Assay efficiency assessment. PCR efficiency represented by the best of fit regression line of the standard curve for the HGM targets. Cq – quantification cycles, the x-axis shows the concentration of standard target sequences in copies/µl. Blue dots in the curves represents standard target sequencies quantified at different concentrations. Assay threshold value for all targets was set at 0.01 except GBP6 whose threshold was set at 0.005 because it had low expression in clinical samples. Cycling A - the amplification cycle in the Yellow (HEX), Green (FIM), Crimson (ATTO700) and Orange (ROX) channel.
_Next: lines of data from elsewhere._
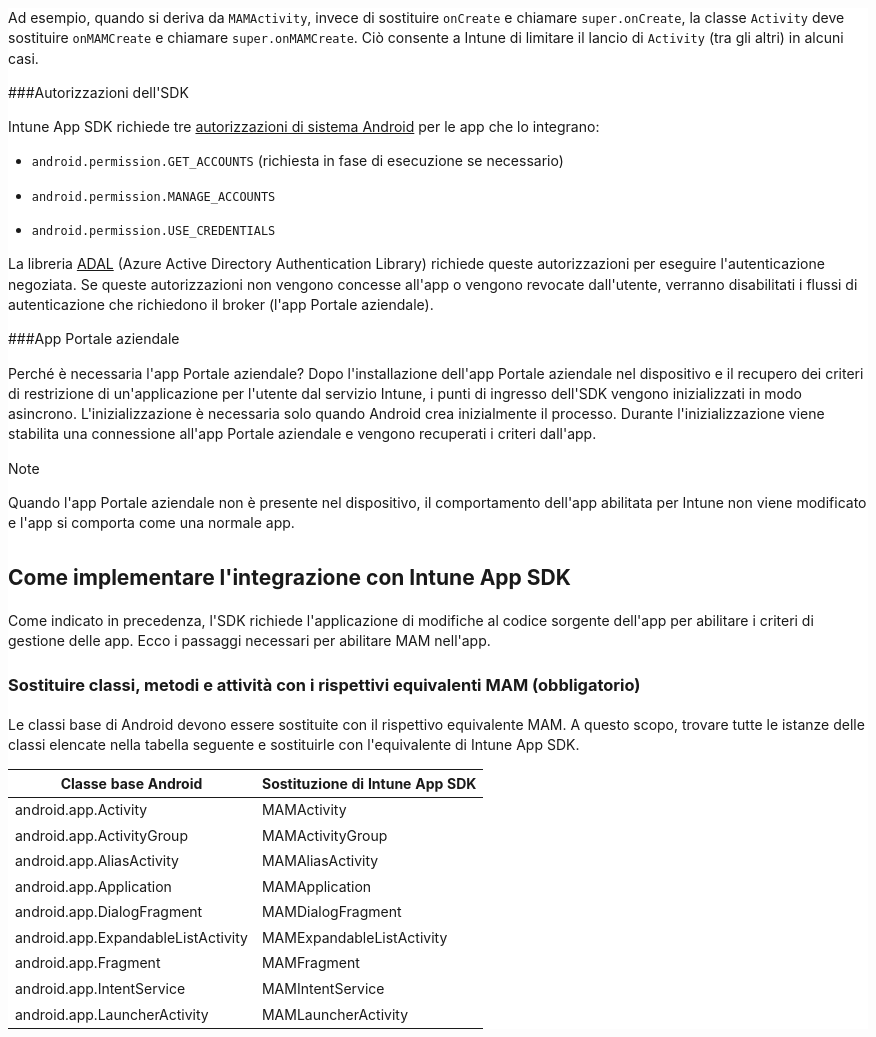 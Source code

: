 Ad esempio, quando si deriva da `MAMActivity`, invece di sostituire `onCreate` e chiamare `super.onCreate`, la classe `Activity` deve sostituire `onMAMCreate` e chiamare `super.onMAMCreate`. Ciò consente a Intune di limitare il lancio di `Activity` (tra gli altri) in alcuni casi.


###<a name="sdk-permissions"></a>Autorizzazioni dell'SDK

Intune App SDK richiede tre [autorizzazioni di sistema Android](https://developer.android.com/guide/topics/security/permissions.html) per le app che lo integrano:

* `android.permission.GET_ACCOUNTS` (richiesta in fase di esecuzione se necessario)

* `android.permission.MANAGE_ACCOUNTS`

* `android.permission.USE_CREDENTIALS`

La libreria [ADAL](https://azure.microsoft.com/en-us/documentation/articles/active-directory-authentication-libraries/) (Azure Active Directory Authentication Library) richiede queste autorizzazioni per eseguire l'autenticazione negoziata. Se queste autorizzazioni non vengono concesse all'app o vengono revocate dall'utente, verranno disabilitati i flussi di autenticazione che richiedono il broker (l'app Portale aziendale).


###<a name="company-portal-app"></a>App Portale aziendale

Perché è necessaria l'app Portale aziendale? Dopo l'installazione dell'app Portale aziendale nel dispositivo e il recupero dei criteri di restrizione di un'applicazione per l'utente dal servizio Intune, i punti di ingresso dell'SDK vengono inizializzati in modo asincrono. L'inizializzazione è necessaria solo quando Android crea inizialmente il processo. Durante l'inizializzazione viene stabilita una connessione all'app Portale aziendale e vengono recuperati i criteri dall'app.  

> [!NOTE]
> Quando l'app Portale aziendale non è presente nel dispositivo, il comportamento dell'app abilitata per Intune non viene modificato e l'app si comporta come una normale app.


## <a name="how-to-integrate-with-the-intune-app-sdk"></a>Come implementare l'integrazione con Intune App SDK

Come indicato in precedenza, l'SDK richiede l'applicazione di modifiche al codice sorgente dell'app per abilitare i criteri di gestione delle app. Ecco i passaggi necessari per abilitare MAM nell'app.

### <a name="replace-classes-methods-and-activities-with-their-mam-equivalent-required"></a>Sostituire classi, metodi e attività con i rispettivi equivalenti MAM (obbligatorio)

Le classi base di Android devono essere sostituite con il rispettivo equivalente MAM. A questo scopo, trovare tutte le istanze delle classi elencate nella tabella seguente e sostituirle con l'equivalente di Intune App SDK.

| Classe base Android | Sostituzione di Intune App SDK |
|--|--|
| android.app.Activity | MAMActivity |
| android.app.ActivityGroup | MAMActivityGroup |
| android.app.AliasActivity | MAMAliasActivity |
| android.app.Application | MAMApplication |
| android.app.DialogFragment | MAMDialogFragment |
| android.app.ExpandableListActivity | MAMExpandableListActivity |
| android.app.Fragment | MAMFragment |
| android.app.IntentService | MAMIntentService |
| android.app.LauncherActivity | MAMLauncherActivity | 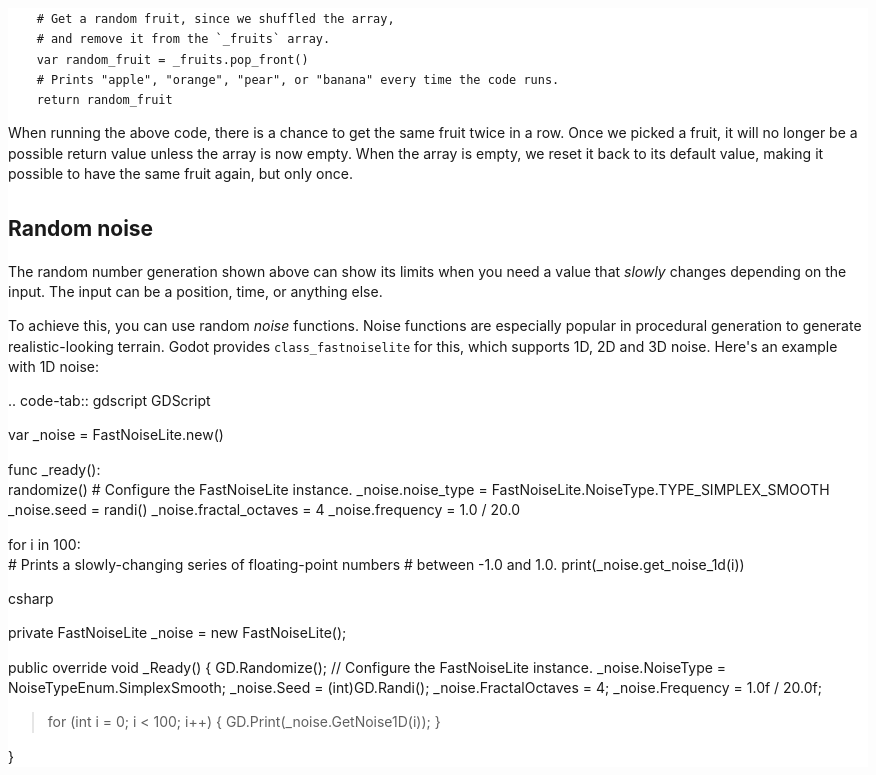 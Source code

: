         # Get a random fruit, since we shuffled the array,
        # and remove it from the `_fruits` array.
        var random_fruit = _fruits.pop_front()
        # Prints "apple", "orange", "pear", or "banana" every time the code runs.
        return random_fruit

When running the above code, there is a chance to get the same fruit
twice in a row. Once we picked a fruit, it will no longer be a possible
return value unless the array is now empty. When the array is empty, we
reset it back to its default value, making it possible to have the same
fruit again, but only once.

## Random noise

The random number generation shown above can show its limits when you
need a value that *slowly* changes depending on the input. The input can
be a position, time, or anything else.

To achieve this, you can use random *noise* functions. Noise functions
are especially popular in procedural generation to generate
realistic-looking terrain. Godot provides `class_fastnoiselite` for
this, which supports 1D, 2D and 3D noise. Here's an example with 1D
noise:

.. code-tab:: gdscript GDScript

var \_noise = FastNoiseLite.new()

func \_ready():  
randomize() \# Configure the FastNoiseLite instance. \_noise.noise\_type
= FastNoiseLite.NoiseType.TYPE\_SIMPLEX\_SMOOTH \_noise.seed = randi()
\_noise.fractal\_octaves = 4 \_noise.frequency = 1.0 / 20.0

for i in 100:  
\# Prints a slowly-changing series of floating-point numbers \# between
-1.0 and 1.0. print(\_noise.get\_noise\_1d(i))

csharp

private FastNoiseLite \_noise = new FastNoiseLite();

public override void \_Ready() { GD.Randomize(); // Configure the
FastNoiseLite instance. \_noise.NoiseType = NoiseTypeEnum.SimplexSmooth;
\_noise.Seed = (int)GD.Randi(); \_noise.FractalOctaves = 4;
\_noise.Frequency = 1.0f / 20.0f;

> for (int i = 0; i &lt; 100; i++) { GD.Print(\_noise.GetNoise1D(i)); }

}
Panel 1/2/3/4/5 are the multiplex reaction panels; Panel 1 to 3 each consisted of 4 HGM and panel 4 and 5 consisted of 2 HGM. R^2 value - coefficient of determination and the R value - Pearson correlation coefficient is the square root of R^2. M and B – represent the slope (M) and the intercept (B) of the standard curve. Efficiency – reaction efficiency by which the independent variable correlates with the dependent variable.

Figure 6

Clinical assay evaluation. Stratified median log₁₀copies/µl expression with IQRs of the evaluated HGM.

Figure 7

Host-gene marker expression levels among the study participants. Shown are scatter plots of measured expression levels among the participants namely HC (n = 37), LTBI (n = 24), ORD (n = 82), ATB (n = 61). Lines show the median and 95% confidence intervals. Statistical comparison was performed using the Kruskal-Wallis test and Dunn’s Test with Bonferroni corrected p-values for multiple comparisons. *=<0.05, **=<0.01, ***=<0.001, and ****=<0.0001.